Monday, September 16, 2024

Dimensions of Life

PROPERS: BURIAL OF THE DEAD, RITE I

TEXT:       JOHN 6:37-40

PREACHED AT RESURRECTION, STARKVILLE, ON FRIDAY, APRIL 19, 2024 

 

ONE SENTENCE:        The mystery of eternal life is beyond our understanding of medical life.         

 

            I suspect many of us here would yearn for many years ago.

 

            I would, and I suspect you would too.  Not for an idealized time – because that time didn’t exist.  Not for a time absent problems, worries, and among some of us, aches and pains.

 

            I am talking about a yearning for people now gone to their reward.  Fathers, mothers, brothers, sisters, grandmothers, grandfathers, and other special people.

 

            I recall when I first came here in 1993, there was a remarkable group of what I would call Elder Saints. They were a group of folks that at that time didn’t even include Rae and Leonard Brandon.  Rae and Leonard then would be my contemporaries today!

 

            But they were a remarkable group. As time marched on, their numbers diminished – one by one. And others succeeded them as Elder Saints. They touched our lives in remarkable and transformative ways.

 

            We yearn for those folks today.

 

            I remember a conversation with one particular member of that group of octogenarians.  She had been alone for some time.  Her husband had died years ago. She wondered.

 

            “I just don’t understand why I am still here,” she said.  The conversation was quiet. Her words hung in the silence.

 

            My attempts to comfort her were awkward. “Because of what you mean to others… the way you touch lives… Remember your children.”  They were my best effort, but I am sure they fell short.

 

            We reach the point where we yearn for the other side.  That place where others have gone before us.  That place of promised divine mystery.  A place of rest. The place where there is neither suffering nor pain, neither sighing, but life everlasting. We get to the point where we thirst for that place which Jesus pointed toward.

 

            I have been asked about eternal life… life after death… many times.  It is, after all, a wondrous concept.  I had a theology professor who said that, despite our best efforts, we cannot have a theology of life after death because we have never experienced it.  And we can speak only about those things we have experienced.

 

            I have a good friend who formerly served at St. Paul’s Church in Corinth. He’s an English priest and his name is Tim Jones. He now serves the church in Wales.
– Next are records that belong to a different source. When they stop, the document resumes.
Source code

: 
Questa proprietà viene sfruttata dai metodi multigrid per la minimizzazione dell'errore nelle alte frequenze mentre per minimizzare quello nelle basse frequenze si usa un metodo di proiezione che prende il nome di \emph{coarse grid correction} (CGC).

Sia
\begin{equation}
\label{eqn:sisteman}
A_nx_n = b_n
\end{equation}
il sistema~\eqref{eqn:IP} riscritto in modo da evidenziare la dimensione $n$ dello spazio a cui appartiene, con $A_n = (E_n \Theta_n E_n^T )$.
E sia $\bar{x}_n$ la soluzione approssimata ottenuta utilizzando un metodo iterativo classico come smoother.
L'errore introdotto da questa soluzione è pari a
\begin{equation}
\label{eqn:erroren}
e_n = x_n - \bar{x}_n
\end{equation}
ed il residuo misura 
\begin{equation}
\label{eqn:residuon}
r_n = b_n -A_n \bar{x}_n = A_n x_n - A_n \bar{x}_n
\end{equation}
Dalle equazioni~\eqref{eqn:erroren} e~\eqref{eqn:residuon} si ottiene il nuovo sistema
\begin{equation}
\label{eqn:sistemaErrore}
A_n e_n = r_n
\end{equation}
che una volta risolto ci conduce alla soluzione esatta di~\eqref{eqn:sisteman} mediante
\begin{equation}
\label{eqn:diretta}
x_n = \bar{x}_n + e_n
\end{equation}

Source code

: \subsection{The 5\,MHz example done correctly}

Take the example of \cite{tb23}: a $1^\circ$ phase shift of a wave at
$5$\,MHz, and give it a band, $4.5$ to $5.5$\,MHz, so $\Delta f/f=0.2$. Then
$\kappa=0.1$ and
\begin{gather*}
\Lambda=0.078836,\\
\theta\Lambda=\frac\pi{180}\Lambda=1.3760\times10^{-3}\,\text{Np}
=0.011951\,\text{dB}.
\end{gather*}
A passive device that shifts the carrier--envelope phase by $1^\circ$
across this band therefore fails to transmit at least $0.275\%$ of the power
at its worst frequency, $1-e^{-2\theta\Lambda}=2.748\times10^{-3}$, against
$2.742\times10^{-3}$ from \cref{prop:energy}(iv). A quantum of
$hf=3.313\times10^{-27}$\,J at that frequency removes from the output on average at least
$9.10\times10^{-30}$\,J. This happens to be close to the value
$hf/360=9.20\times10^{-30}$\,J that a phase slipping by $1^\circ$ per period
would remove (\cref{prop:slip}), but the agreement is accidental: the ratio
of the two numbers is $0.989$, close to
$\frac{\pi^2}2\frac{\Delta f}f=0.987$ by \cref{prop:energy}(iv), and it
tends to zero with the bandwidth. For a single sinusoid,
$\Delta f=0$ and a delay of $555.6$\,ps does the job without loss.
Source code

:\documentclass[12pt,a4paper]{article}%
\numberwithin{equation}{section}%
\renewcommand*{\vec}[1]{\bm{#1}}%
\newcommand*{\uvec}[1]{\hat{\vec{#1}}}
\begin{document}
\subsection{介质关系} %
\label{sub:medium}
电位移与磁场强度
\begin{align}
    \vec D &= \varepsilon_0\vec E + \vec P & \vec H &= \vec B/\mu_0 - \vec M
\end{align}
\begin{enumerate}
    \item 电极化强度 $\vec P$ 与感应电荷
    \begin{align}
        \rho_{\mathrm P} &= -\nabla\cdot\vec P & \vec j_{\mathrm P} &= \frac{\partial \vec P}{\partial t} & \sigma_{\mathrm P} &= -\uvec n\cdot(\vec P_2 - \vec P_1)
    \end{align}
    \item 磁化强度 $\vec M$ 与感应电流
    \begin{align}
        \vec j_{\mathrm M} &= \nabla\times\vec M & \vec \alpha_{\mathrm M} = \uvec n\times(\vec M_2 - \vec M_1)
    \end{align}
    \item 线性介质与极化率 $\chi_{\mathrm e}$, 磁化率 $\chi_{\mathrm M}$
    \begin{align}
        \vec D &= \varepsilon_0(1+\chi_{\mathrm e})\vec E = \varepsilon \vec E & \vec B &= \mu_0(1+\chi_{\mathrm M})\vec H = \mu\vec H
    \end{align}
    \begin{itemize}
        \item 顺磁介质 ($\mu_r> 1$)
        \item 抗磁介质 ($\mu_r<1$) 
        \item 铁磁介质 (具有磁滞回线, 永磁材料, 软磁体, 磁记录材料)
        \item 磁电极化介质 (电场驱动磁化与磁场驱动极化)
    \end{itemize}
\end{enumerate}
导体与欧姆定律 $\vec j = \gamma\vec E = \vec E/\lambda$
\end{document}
In discussing life after death, he told me that we define life too narrowly.

 

            God bless Leonard, Steven, and Emily and others who practice medicine, but Tim may be right.  We have a good understanding of medical life and death, but we have no idea of what transpires before or after our worldly existence.  It is a mystery.

 

            Jesus tells us in the gospel today that everything that the Father gives him will come to him. Being given to him comes with eternal life. That is a promise that we have.  It is a promise that Rae has realized in full. We are left with the mystery beyond the promise.

 

            I think the poignant point of faith takes us into that realm – the realm where our bodily life ends, and we enter into that sphere of being that brings us more fully into the divine presence. The added dimensions of reality are unfolded before us.

 

            We only have a vague sense of what awaits us and what Rae has come to know. Hymn 685 describes it so well. “When I rise to worlds unknown and behold thee on thy throne.”

 

            Our sister Rae now knows that mystery well.  We still see in a glass darkly, albeit with faith. She now sees face-to-face.